The Michael J. Fox Foundation for Parkinson's Research is funding an extension of these initial findings in a larger study. In the next phase, the researchers will test the high-resolution microscopy and analysis platform on skin samples from 45 Parkinson's patients and 45-90 healthy volunteers.

The researchers plan to collaborate with computer scientists in these large-scale studies to correlate their findings under the microscope with motor and cognitive features of Parkinson's disease.

By increasing sample sizes and developing machine learning algorithms in future studies, researchers can identify young people at risk for the disease.

“Our primary target group is relatives of Parkinson's patients who carry mutations that increase the risk of the disease,” Ashery said. “In particular, we are focusing on two mutations that are known to be widespread among Ashkenazi Jews.”

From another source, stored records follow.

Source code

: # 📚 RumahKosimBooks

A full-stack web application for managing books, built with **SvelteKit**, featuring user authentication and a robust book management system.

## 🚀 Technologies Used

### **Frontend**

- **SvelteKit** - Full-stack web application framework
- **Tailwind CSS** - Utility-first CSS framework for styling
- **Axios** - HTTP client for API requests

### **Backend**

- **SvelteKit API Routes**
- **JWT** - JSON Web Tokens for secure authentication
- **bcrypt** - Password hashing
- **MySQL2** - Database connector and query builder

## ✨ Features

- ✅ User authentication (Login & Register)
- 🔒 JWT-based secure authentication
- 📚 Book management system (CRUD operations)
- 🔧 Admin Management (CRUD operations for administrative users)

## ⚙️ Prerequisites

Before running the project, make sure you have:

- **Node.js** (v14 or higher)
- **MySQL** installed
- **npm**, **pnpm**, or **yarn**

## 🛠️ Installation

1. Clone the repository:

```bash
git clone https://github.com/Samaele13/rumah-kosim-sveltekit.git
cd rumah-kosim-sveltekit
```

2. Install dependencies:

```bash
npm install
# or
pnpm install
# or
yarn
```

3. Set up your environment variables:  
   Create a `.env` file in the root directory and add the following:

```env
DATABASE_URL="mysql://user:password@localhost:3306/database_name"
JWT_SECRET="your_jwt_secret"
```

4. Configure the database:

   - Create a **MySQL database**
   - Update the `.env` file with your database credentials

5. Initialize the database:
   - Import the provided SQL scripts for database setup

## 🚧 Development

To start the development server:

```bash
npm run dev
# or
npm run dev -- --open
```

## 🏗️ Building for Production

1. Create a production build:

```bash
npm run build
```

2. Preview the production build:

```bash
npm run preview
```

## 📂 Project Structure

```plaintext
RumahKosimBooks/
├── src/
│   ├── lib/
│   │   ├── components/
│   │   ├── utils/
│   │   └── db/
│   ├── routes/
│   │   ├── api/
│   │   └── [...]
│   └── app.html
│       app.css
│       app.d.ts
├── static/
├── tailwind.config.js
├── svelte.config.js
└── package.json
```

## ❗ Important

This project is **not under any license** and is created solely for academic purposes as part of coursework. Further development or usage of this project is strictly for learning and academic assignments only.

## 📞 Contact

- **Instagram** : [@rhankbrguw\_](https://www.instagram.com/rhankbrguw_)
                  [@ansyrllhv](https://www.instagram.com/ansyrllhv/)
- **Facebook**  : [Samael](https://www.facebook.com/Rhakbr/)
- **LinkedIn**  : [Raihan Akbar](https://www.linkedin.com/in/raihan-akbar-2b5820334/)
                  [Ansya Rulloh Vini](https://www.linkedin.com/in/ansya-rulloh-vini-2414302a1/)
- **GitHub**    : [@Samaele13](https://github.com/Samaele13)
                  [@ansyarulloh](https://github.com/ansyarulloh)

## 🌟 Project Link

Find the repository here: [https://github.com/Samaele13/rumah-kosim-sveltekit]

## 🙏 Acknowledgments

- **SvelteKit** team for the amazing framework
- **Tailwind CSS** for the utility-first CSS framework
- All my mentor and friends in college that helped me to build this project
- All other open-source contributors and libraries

The researchers hope that this “new molecular toolbox” can be used to quantitatively track disease progression, measure the effectiveness of disease-modifying treatments, and serve as a measurable disease marker that can be used to establish objective thresholds for Parkinson’s patients being recruited for clinical trials.

This method of microscopy and computer-assisted analysis could be helpful in the early diagnosis of other neurodegenerative diseases, such as Alzheimer's disease, which are associated with protein aggregates in brain cells.

“Our method can detect early signs and enable preventive treatment in young people who are at risk of developing Parkinson's later in life,” the researchers explained in the press release.